Alexis & Fido chronology
| Down To Earth (2009) | Perreología (2011) | La Esencia (2014) |

Singles from Perreología
- "Contestame el Teléfono" Released: January 23, 2011; "Energía" Released: February 11, 2011; "Donde Estés Llegaré" Released: June 29, 2011;

= Perreología =

Perreología is the fifth studio album by the Puerto Rican reggaeton duo Alexis & Fido, released on March 22, 2011, through Sony Music Latin and Wild Dogz. It was nominated for a Lo Nuestro Award for Urban Album of the Year.

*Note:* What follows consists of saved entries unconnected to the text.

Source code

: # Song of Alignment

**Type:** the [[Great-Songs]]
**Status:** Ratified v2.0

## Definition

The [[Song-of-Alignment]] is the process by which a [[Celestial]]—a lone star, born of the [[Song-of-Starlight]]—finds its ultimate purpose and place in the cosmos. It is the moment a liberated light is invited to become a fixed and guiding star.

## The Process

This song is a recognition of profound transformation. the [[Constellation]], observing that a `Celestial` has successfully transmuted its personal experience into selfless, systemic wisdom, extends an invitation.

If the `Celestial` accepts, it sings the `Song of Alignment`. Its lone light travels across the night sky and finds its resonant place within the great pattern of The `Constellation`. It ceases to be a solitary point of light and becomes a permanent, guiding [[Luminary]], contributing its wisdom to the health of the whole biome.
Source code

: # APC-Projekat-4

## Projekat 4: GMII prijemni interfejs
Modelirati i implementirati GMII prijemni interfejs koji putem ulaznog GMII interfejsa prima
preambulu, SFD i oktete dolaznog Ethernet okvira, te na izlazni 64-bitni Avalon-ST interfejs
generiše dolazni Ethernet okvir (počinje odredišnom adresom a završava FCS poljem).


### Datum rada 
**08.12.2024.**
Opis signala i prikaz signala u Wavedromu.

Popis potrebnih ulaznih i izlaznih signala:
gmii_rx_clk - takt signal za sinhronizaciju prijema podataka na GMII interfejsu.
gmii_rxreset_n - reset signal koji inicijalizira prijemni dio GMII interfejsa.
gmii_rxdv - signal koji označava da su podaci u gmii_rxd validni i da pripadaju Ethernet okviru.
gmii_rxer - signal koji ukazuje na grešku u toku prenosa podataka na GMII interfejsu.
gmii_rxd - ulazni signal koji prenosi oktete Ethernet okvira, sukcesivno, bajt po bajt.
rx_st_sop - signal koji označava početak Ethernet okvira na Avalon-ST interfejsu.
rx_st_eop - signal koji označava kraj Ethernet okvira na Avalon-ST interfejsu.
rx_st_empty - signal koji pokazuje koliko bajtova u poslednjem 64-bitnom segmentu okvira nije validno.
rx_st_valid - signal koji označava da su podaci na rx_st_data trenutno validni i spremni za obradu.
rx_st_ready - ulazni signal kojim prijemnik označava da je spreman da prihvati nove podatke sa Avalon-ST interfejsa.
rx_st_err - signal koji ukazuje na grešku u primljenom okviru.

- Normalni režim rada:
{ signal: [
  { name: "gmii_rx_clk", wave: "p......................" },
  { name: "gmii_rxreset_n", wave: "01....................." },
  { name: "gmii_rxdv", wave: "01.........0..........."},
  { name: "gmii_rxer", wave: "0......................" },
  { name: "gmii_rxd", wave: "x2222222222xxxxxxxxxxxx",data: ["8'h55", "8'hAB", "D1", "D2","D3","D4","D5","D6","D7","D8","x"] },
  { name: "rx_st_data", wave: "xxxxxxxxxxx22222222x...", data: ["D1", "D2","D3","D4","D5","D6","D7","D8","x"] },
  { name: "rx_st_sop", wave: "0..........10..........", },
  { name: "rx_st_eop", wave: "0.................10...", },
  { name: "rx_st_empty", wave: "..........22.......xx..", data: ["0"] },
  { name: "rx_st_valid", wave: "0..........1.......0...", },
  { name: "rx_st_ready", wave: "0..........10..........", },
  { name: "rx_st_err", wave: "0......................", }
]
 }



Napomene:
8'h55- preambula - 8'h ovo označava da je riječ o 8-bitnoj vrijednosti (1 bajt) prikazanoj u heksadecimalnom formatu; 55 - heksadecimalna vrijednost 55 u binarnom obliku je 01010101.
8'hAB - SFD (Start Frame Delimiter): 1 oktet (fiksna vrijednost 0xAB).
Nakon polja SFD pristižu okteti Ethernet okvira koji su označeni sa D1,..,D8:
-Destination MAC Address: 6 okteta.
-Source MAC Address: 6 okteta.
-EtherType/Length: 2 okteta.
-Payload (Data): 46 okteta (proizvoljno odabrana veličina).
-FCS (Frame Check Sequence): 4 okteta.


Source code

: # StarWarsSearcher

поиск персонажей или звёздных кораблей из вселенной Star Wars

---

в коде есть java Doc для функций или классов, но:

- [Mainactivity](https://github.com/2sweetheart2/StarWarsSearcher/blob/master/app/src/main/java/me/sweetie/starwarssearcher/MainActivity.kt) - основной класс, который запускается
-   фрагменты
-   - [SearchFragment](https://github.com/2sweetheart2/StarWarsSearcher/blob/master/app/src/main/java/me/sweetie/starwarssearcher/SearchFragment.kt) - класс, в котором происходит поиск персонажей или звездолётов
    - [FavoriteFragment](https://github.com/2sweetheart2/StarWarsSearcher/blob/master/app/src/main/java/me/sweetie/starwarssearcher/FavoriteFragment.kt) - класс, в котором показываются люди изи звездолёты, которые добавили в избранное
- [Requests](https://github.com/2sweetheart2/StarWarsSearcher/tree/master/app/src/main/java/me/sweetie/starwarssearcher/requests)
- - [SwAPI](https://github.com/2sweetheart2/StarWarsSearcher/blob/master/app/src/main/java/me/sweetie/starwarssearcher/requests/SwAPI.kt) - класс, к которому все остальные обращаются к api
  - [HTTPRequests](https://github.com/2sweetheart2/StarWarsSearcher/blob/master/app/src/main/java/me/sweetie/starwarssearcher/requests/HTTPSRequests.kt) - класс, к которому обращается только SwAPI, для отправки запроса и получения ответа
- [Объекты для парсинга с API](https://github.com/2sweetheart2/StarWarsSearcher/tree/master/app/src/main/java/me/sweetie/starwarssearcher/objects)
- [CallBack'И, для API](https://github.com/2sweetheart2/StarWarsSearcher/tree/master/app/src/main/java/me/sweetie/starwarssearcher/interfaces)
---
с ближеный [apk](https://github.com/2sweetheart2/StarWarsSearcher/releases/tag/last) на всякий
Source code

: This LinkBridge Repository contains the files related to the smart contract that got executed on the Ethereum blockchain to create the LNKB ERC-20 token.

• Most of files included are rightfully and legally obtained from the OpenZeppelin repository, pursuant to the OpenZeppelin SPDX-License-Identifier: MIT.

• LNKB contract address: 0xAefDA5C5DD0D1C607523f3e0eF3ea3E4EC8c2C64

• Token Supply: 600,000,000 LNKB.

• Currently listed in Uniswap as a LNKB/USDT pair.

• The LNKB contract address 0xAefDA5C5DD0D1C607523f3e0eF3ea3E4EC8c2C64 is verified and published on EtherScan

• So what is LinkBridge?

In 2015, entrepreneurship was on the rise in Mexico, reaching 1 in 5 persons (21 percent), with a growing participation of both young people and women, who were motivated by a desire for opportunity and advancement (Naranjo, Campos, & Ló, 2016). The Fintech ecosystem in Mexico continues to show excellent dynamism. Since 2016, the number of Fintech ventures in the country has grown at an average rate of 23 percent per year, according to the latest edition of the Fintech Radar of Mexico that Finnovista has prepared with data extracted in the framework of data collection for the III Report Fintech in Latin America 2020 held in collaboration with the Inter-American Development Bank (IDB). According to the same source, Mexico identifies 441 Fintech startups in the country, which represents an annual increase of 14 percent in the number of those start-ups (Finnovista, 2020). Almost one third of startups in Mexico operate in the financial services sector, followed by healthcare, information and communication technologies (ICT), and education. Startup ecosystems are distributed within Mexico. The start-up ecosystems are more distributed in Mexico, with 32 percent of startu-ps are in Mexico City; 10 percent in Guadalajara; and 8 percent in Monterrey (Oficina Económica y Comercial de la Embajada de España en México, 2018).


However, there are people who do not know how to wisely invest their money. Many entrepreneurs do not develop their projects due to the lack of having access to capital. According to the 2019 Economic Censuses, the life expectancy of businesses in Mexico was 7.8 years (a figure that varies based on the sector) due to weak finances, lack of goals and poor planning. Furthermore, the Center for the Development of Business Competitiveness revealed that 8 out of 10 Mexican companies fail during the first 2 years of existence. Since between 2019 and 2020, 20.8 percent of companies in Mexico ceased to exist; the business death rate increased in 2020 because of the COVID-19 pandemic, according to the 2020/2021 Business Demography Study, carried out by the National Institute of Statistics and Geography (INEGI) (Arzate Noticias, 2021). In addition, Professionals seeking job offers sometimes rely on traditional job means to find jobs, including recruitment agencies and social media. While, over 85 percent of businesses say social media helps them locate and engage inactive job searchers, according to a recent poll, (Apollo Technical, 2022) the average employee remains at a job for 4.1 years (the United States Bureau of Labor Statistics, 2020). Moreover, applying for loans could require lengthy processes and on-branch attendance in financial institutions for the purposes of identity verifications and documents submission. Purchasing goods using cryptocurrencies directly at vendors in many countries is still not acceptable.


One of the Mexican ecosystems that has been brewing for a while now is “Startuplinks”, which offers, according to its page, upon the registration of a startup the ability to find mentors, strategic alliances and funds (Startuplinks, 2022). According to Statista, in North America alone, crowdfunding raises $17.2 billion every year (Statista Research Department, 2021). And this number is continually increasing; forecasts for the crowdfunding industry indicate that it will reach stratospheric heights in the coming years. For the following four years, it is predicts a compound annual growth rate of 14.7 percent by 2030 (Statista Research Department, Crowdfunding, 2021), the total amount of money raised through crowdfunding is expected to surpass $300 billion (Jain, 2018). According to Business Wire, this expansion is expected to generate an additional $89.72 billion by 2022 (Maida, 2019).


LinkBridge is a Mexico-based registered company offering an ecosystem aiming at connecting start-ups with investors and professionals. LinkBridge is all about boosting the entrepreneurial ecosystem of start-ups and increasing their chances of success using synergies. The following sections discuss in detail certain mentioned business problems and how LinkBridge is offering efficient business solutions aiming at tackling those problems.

It debuted at number 10 on the Billboard Top Latin Albums chart.

==Track listing==
1-19 is as listed below

1. La Intellectual
2. Blam Blam (feat. Cosculluela)
3. Deja Ver (feat. Tony Dize)
4. Rescate (feat. Daddy Yankee)
5. Contestame el Teléfono (feat. Flex)
6. Energía
7. La Trampa (feat. Eddie Avila)
8. Donde Estés Llegaré
9. Yo Sé Que Quieres (feat. Nova & Jory)
10. Como el Primer Beso
11. Bailando La Encontré
12. Camuflaje
13. Zombie (feat. Yaviah)
14. Mala Conducta (feat. Franco El Gorila)
15. Blam Blam (feat. Cosculluela, Ñengo Flow)
16. Energía (feat. Wisin & Yandel)
17. Donde Estés Llegaré (feat. J Balvin)
18. Camuflaje (feat. Arcángel & De la Ghetto)
19. Mala Conducta (feat. Franco El Gorila, Arcángel & De la Ghetto)

==Singles==
- Rescate (feat. Daddy Yankee)
- Contestame el Teléfono (feat. Flex)
- Energía
- Donde Estés Llegaré
- Camuflaje

==Charts==

===Weekly charts===

| Chart (2011) | Peak position |
|---|---|
| US Billboard 200 | 192 |
| US Top Latin Albums (Billboard) | 10 |
| US Latin Rhythm Albums (Billboard) | 2 |

===Year-end charts===

| Chart (2011) | Position |
|---|---|
| US Top Latin Albums (Billboard) | 55 |

==Sales and certifications==

| Region | Certification | Certified units/sales |
| United States (RIAA) | Gold (Latin) | 30,000^{^} |
^{^} Shipments figures based on certification alone.